He says her name like he’s talking around something sweet, making him careful and slow to avoid it going down the wrong way. “Scully.” 

She’s not trying to be cryptic, just precise in her own way. Binding energy. On the mug, she can feel her hands tense.

“The longest chain reaction includes over one hundred elements. It spans three thousand six hundred and thirty-eight miles and would take fifty-four hours to travel by car.”

Mulder nods. The door chimes as the group of teenagers push their way out the door, stumbling and laughing.

Quietly, he asks, “Then how do I fix this?”

She shrugs. Suddenly, in a sad, back-of-the-throat-crawling kind of way, she wants to cry. She takes a sip of coffee instead. It’s weak and hot and burns her throat.

She says, “Fifty-four hours is a lot of driving.”
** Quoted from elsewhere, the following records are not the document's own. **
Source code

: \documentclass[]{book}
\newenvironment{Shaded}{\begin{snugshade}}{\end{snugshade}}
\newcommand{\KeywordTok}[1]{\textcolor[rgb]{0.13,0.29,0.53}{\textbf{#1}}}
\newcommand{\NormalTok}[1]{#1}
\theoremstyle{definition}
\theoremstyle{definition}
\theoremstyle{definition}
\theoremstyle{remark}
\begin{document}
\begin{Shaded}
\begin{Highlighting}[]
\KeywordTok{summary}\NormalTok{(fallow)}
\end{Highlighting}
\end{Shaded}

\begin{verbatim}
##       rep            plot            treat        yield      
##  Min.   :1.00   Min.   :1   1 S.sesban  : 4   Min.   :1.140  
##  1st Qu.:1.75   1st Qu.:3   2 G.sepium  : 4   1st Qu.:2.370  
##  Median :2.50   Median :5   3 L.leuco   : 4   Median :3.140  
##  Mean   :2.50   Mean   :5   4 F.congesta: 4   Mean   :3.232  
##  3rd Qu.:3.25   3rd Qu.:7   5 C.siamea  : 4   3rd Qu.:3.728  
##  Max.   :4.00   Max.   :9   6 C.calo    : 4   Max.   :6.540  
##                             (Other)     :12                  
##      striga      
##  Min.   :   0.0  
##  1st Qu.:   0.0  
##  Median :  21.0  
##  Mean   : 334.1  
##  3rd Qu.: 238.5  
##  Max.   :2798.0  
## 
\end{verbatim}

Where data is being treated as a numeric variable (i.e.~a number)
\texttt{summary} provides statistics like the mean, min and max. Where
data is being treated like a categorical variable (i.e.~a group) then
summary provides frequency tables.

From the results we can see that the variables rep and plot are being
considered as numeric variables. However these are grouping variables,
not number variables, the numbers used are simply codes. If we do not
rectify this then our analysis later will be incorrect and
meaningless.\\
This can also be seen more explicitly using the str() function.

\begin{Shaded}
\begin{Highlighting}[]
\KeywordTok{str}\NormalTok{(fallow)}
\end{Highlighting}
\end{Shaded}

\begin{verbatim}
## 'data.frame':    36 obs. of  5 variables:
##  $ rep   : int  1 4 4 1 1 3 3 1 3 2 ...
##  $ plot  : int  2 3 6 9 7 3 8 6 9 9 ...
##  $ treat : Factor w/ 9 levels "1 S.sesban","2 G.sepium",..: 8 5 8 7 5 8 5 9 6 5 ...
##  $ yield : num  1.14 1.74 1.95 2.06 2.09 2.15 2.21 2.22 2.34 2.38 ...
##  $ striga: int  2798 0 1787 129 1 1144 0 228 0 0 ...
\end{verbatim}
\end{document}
He smiles, small and slow, and she sees it clearly, the steam clearing as the coffee cools. She feels something in her relax, a release of stiffness like a cracking joint.

He says, “We’ve always been good at logging miles.”

At the bar stool across from them, the pregnant girl drops her water glass and it shatters against the ground. She is shaking her head at something Ed is saying as she leans against the counter. Mulder swallows. He taps his fingers again, off beat, but quiet, and for some reason, the sound is almost relaxing now. Like rain.

He says, not looking at her, but at the girl, “Did you really throw up that one time because of the chemo?”

“Yes,” she says. “Also at work once or twice.”

Mulder nods. “I’m sorry.”

They are always meaning to invent code languages for each other. After multiple counts of mistaken identity, she’d told him they need to have a list of buzzwords, of facts, of things they could say to each other that would mean something else entirely. That would mean “I’m not myself.” They never got around to it.

She says, “You didn’t know.”

The coffee is growing on her. The heat creating its own kind of taste. Chain reactions are like dominos, sometimes. Success is often an accident and failure no one’s fault.

Mulder says, “You know that FEMA has a Waffle House index?”

She shakes her head. Ed ghosts up with their plates, and Mulder dictates the stages over runny eggs and stale toast. There are three of them: green, which indicates the restaurant is open and serving its full menu. Yellow, which means that the restaurant is serving a limited menu due to power outages. And red, which, of course, means the place is closed.

“And that’s bad?”

Not that she is planning on admitting it, but Mulder is her favorite off-the-cuff pedant. There is a childlike thrum to his over-explanations that makes them the gentlest lectures she’s ever been on the receiving end of. He’s never a fucking asshole when she needs him to be a fucking asshole. And sometimes, he is pitch-perfectly himself when she doesn’t realize she needs him to be at all. Lulling her into a sense of peace with Waffle House factoids. She blinks slowly.

He’s nodding seriously. “Red is bad, because Waffle House isn’t supposed to close. If they’re shut down, it means the whole area has probably been evacuated.” He looks up at her. “It means they’re waiting for the storm to blow over, or that its so bad, they don’t know when they’ll be able to open again.”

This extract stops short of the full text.